On Friday, April 16, 2021, the Securities and Exchange Commission charged Israeli-based Spot Tech House, Ltd., formerly known as Spot Option, Ltd., and two of its former top executives, Malhaz Pinhas Patarkazishvili (also known as Pini Peter) and Ran Amiran, with deceiving U.S. investors out of more than $100 million through fraudulent and unregistered online sales of risky securities known as binary options.
According to the SEC's complaint, Spot Option - under the control of Patarkazishvili, the company's founder and former chief executive officer, and Amiran, the company's former president - defrauded retail investors worldwide through a scheme involving the sale of online binary options. Binary options are securities whose payouts are contingent on the outcome of a yes/no proposition, typically whether an underlying asset will be above or below a specified price at the time the option expires.

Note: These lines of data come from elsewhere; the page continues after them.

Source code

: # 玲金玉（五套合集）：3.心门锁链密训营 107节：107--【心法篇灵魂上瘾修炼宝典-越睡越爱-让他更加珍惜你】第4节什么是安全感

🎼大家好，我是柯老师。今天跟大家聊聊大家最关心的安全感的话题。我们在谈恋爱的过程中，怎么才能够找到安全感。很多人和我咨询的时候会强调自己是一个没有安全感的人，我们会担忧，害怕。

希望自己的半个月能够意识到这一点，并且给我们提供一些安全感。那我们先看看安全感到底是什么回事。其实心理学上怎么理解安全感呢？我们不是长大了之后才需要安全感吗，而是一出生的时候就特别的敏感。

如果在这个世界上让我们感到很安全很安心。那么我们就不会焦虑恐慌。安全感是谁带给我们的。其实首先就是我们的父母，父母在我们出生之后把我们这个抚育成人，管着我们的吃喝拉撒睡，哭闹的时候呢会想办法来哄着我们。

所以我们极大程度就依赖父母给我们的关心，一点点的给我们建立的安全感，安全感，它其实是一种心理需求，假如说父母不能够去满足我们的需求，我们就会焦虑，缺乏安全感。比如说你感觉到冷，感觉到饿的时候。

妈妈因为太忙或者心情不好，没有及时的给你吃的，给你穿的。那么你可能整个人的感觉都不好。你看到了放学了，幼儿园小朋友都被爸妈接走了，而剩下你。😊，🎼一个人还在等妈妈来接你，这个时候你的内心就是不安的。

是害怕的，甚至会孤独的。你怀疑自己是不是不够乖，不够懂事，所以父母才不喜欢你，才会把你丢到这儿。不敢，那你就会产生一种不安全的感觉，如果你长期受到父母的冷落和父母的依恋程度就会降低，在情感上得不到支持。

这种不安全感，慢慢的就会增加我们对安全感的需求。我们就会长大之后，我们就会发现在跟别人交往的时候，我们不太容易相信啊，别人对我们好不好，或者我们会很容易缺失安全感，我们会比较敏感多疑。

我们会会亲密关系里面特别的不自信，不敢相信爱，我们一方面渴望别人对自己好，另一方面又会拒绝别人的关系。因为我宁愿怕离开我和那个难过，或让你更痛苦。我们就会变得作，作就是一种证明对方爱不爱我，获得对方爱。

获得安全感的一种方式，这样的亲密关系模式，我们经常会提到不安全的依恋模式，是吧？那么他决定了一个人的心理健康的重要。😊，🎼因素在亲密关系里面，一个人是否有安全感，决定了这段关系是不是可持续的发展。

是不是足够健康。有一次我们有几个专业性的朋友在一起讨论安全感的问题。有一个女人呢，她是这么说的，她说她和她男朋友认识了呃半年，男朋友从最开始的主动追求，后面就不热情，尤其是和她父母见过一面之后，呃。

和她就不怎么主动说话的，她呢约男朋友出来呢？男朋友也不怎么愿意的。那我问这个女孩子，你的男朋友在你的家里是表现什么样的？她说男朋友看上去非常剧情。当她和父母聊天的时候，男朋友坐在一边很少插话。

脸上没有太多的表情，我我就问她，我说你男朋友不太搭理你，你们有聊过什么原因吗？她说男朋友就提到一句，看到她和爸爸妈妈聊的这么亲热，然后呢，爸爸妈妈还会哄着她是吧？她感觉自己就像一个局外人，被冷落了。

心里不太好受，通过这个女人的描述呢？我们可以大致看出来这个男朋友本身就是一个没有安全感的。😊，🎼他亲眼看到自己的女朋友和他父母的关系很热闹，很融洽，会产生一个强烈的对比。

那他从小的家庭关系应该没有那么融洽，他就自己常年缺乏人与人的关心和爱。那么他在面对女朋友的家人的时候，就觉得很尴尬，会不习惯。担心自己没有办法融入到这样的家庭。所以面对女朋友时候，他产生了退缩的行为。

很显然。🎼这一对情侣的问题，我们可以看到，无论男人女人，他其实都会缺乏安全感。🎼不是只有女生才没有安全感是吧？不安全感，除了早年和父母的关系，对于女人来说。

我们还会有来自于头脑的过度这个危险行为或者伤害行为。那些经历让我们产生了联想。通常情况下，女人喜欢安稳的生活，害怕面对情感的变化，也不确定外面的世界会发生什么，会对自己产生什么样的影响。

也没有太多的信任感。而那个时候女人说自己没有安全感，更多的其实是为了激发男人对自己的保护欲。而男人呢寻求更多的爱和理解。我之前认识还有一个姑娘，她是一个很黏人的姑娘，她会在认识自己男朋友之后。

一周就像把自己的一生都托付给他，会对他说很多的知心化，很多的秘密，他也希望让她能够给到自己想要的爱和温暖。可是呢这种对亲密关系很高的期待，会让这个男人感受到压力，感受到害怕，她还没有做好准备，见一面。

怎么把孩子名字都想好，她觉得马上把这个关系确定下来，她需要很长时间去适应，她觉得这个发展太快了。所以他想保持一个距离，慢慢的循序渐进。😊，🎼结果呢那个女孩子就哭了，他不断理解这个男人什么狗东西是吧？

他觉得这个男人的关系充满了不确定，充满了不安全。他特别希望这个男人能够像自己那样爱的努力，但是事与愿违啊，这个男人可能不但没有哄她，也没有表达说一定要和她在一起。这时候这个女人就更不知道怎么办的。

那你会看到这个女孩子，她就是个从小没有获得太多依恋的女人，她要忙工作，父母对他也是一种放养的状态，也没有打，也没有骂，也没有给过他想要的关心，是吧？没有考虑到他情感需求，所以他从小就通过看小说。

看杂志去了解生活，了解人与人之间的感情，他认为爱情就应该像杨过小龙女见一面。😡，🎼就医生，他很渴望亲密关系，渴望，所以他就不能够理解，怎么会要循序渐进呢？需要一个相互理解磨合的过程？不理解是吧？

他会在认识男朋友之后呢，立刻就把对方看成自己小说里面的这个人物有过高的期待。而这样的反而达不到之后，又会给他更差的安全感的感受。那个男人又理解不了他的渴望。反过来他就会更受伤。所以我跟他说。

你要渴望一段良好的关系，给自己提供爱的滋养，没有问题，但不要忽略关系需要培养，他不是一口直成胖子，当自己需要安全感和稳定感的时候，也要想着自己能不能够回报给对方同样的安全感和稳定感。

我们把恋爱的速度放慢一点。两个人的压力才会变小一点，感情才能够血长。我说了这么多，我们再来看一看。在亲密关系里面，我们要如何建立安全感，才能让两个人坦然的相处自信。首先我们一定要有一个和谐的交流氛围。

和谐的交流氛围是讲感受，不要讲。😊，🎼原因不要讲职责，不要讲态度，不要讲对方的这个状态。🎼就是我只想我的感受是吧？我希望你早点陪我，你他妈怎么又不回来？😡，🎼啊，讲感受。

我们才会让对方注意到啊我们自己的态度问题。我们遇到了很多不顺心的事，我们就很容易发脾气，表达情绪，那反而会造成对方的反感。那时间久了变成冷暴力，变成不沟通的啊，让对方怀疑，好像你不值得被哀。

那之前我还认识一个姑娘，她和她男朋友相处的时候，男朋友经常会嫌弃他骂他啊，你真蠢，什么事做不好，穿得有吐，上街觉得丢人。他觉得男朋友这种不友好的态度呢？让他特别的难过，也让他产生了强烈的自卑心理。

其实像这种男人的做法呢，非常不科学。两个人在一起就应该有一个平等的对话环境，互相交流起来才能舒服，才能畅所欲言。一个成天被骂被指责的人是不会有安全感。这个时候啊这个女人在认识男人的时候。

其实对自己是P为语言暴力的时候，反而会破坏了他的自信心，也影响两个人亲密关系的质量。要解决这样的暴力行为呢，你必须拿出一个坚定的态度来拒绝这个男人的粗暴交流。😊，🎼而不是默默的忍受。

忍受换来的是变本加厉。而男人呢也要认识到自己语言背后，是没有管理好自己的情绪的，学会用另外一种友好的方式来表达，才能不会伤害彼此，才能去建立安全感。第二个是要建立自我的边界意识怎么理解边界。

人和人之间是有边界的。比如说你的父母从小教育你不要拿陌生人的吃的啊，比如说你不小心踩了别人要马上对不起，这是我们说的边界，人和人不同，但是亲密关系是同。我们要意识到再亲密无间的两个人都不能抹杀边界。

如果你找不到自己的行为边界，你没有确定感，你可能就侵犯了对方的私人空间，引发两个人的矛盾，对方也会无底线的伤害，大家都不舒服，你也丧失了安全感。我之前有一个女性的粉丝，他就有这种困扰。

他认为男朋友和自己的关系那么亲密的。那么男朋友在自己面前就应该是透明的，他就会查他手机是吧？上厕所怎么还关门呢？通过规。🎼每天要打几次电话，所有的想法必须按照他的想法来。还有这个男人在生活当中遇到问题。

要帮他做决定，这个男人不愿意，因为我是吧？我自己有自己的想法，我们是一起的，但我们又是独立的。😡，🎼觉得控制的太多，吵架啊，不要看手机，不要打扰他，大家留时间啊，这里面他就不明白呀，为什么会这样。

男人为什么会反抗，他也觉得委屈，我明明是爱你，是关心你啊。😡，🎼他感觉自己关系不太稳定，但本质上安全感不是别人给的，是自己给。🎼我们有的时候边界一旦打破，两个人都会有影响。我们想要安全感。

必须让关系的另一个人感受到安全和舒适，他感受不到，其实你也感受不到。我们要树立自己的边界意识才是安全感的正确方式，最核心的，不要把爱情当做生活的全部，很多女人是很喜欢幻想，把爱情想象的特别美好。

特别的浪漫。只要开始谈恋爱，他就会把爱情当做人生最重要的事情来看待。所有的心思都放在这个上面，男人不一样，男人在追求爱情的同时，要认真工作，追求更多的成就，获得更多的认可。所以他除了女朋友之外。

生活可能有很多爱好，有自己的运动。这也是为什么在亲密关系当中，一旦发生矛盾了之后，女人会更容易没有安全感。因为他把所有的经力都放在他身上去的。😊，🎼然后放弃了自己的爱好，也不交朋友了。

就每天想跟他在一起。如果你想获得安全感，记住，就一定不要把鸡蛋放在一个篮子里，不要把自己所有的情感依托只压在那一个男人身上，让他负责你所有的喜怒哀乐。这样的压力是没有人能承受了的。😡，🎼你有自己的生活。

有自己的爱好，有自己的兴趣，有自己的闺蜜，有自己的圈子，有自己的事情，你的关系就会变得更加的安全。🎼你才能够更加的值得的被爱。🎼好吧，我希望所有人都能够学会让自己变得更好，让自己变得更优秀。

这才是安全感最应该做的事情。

The SEC alleges that the defendants developed nearly all of the products and services necessary to offer and sell binary options through the internet, including a proprietary trading platform, and that they licensed these products and services to entities they called "white label partners," who directly marketed the binary options. According to the complaint, Spot Option instructed its white label partners to aggressively market the binary options as a highly profitable investment for retail investors. As alleged, investors were not told that the defendants' white label partners were the counter-parties on all investor trades, and thus profited when the investors lost money. To ensure sufficient investor losses and make the scheme profitable, Spot Option allegedly, among other tactics, instructed its partners to permit investors to withdraw only a portion of the monies the investors deposited, devised a manipulative payout structure for binary options trades, and designed its trading platform to increase the probability that investors' trades would expire worthless. According to the complaint, the defendants' deceptive business practices caused U.S. and foreign investors to lose a substantial portion of the money they deposited to their trading accounts. The defendants allegedly made millions of dollars as a result.